No worries; If this does get added, feel free to let me know, and I can rerun some of the date-related tests on the Win32 platform.
 [2005-06-19 14:10 UTC] derick@php.net
These new tests are all correct, except the one for Vienna and perhaps the one for Lord Howe. They are correct because there is no 00:00 for those specific dates, as the time goes from:
23:59 winter time
to
01:00 summer time
the clock is set an hour forward there.

I'll check out the Vienna and Lord Howe ones now, can you please file a different bug for the rendering problem on Windows?
 [2005-06-19 16:51 UTC] derick@php.net
This bug has been fixed in CVS.

Snapshots of the sources are packaged every three hours; this change
will be in the next snapshot.
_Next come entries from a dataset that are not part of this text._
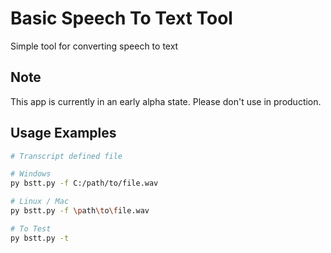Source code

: # Basic Speech To Text Tool

Simple tool for converting speech to text

## Note

This app is currently in an early alpha state. Please don't use in production.

## Usage Examples

```sh
# Transcript defined file

# Windows
py bstt.py -f C:/path/to/file.wav

# Linux / Mac
py bstt.py -f \path\to\file.wav

# To Test
py bstt.py -t 
```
You can grab the snapshot at
http://snaps.php.net/.
 
Thank you for the report, and for helping us make PHP better.

The Vienna testcase works just fine here, and the Lord Howe testcase shows a bug in the date() function. Compare the PHP script:

<?php
putenv("TZ=Australia/Lord_Howe");
$tStamp = mktime (17, 17, 17, 1, 1, 1970);
echo $tStamp, "\n";
print "tStamp=". date("l Y-m-d H:i:s T", $tStamp). "\n";
$strtotime_tstamp = strtotime("Monday", $tStamp);
echo $strtotime_tstamp, "\n";
print "result=".date("l Y-m-d H:i:s T", $strtotime_tstamp)."\n";
print "wanted=Monday            00:00:00\n\n";
?>

output:
26237
tStamp=Thursday 1970-01-01 17:17:17 EST
306000
result=Sunday 1970-01-04 23:00:00 EST
wanted=Monday            00:00:00

with the code that the timelib does:

derick@kossu:/dat/dev/timelib$ ./tester-create-ts "1970-01-01 17:17:17 Monday" "" "Australia/Lord_Howe"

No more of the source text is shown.